Secrets of America’s Favorite Places: Alcatraz
Sunday, 6 p.m., Discovery Family Channel
America’s most notorious prison, Alcatraz once housed celebrity gangsters Al Capone and Machine Gun Kelly. Today it is a popular tourist attraction, drawing 1.5 visitors a year, and a seagull sanctuary. Its storied history, down to the peeling paint, is recounted in “Secrets of America’s Favorite Places.” The episode’s star attraction is Bill Baker, among the prison’s last surviving inmates, who talks for the first time on television about his three-year stint (1957-60) in cell 1259. But Alcatraz was not only home to convicted felons. Thirty-five to eighty kids — the children of guards and corrections officers — also lived on the island. One of them, Jolene Babyak, recalls her memories of the infamous 1962 escape by three prisoners in a raft made of 40 raincoats.
The Post spoke to senior supervising producer Paul Sauer about Bill Baker and his own experience filming on Alcatraz.

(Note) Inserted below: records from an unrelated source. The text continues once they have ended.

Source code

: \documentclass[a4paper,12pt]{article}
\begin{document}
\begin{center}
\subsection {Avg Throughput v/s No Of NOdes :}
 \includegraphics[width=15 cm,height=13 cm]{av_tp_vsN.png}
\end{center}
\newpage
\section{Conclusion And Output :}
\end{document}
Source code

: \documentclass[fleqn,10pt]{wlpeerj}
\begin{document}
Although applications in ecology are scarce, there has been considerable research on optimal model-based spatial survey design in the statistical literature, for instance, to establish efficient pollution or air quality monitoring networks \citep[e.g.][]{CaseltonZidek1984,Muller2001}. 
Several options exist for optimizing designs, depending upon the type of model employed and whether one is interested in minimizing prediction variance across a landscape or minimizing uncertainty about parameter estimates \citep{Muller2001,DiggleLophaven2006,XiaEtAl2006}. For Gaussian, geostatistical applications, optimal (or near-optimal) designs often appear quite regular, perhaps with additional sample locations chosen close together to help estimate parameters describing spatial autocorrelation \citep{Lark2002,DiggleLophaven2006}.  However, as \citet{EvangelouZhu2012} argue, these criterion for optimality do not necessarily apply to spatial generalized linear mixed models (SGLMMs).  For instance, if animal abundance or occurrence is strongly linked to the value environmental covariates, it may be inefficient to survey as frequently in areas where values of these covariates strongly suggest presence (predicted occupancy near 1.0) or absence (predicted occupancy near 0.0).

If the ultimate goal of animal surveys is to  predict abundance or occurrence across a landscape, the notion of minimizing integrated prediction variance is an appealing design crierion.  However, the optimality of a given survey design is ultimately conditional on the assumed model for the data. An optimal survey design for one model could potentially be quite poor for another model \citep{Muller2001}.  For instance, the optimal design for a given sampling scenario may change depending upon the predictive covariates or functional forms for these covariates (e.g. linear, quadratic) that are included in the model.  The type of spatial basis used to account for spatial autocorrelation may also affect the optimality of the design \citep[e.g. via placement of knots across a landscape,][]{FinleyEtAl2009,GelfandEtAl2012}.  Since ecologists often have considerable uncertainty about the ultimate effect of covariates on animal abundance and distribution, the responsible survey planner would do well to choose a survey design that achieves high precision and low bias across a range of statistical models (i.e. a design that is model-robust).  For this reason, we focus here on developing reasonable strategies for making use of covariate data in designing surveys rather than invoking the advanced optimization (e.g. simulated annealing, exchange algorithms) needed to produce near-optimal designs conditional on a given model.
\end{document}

How did you find Bill Baker?
Bill Baker was hiding in plain sight in the Alcatraz bookstore. There was this line snaking out of the store. One of my producers] realized the guy inside was a former inmate. We got copies of his [self-published] book, “1259,” and then we arranged an interview. We worked with the National Park Service to bring him to Alcatraz. We had to be off the island before 8:30 a.m. They will only let you film when there are no tourists on the island.
How did his perspective help you shape the narrative?
Bill could have been the whole show. Alcatraz is his job. He draws crowds. Before they open the prison in the morning, they have him come out and deliver an opening act for the crowd. He’s like a standup comedian.
What does Alcatraz smell like?
A cross between sea air and decay, old paint. You see the history coming off the walls.
What was the most surprising secret about Alcatraz?
The biggest problem was the boredom and the malaise. And that Alcatraz had the best food in the entire US prison system. I also didn’t realize the island had to generate its own power and bring in its own water. The plumbing in the toilets was sea water and corroded everything. It went out to the bay, untreated, and played a huge role in why Alcatraz closed in 1963.